▶ [WORK INSTRUCTIONS]: What you return must match the entries word for word, minus the pictures.

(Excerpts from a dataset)
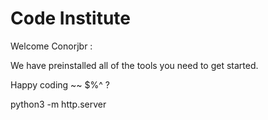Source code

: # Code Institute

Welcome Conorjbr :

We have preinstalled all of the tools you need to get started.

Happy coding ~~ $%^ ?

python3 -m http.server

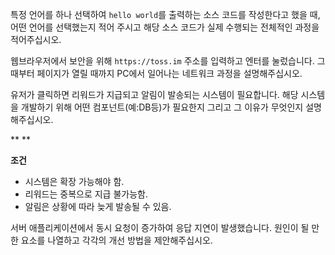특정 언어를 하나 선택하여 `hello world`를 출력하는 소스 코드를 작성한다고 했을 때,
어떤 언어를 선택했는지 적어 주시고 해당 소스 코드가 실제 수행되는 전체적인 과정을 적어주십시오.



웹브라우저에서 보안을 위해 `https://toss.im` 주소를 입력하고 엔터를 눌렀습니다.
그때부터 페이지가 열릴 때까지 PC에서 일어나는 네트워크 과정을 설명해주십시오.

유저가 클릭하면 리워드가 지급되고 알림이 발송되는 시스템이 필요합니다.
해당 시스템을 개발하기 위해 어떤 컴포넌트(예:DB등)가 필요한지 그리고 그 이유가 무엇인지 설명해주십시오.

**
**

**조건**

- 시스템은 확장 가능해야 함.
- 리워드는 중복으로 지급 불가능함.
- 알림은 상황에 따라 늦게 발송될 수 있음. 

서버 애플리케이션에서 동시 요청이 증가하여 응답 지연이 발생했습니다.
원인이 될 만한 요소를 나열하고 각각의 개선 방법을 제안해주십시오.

▶ [EXPECTED OUTPUT]:
Source code

: # Code Institute

Welcome Conorjbr :

We have preinstalled all of the tools you need to get started.

Happy coding ~~ $%^ ?

python3 -m http.server

특정 언어를 하나 선택하여 `hello world`를 출력하는 소스 코드를 작성한다고 했을 때,
어떤 언어를 선택했는지 적어 주시고 해당 소스 코드가 실제 수행되는 전체적인 과정을 적어주십시오.



웹브라우저에서 보안을 위해 `https://toss.im` 주소를 입력하고 엔터를 눌렀습니다.
그때부터 페이지가 열릴 때까지 PC에서 일어나는 네트워크 과정을 설명해주십시오.

유저가 클릭하면 리워드가 지급되고 알림이 발송되는 시스템이 필요합니다.
해당 시스템을 개발하기 위해 어떤 컴포넌트(예:DB등)가 필요한지 그리고 그 이유가 무엇인지 설명해주십시오.

**
**

**조건**

- 시스템은 확장 가능해야 함.
- 리워드는 중복으로 지급 불가능함.
- 알림은 상황에 따라 늦게 발송될 수 있음. 

서버 애플리케이션에서 동시 요청이 증가하여 응답 지연이 발생했습니다.
원인이 될 만한 요소를 나열하고 각각의 개선 방법을 제안해주십시오.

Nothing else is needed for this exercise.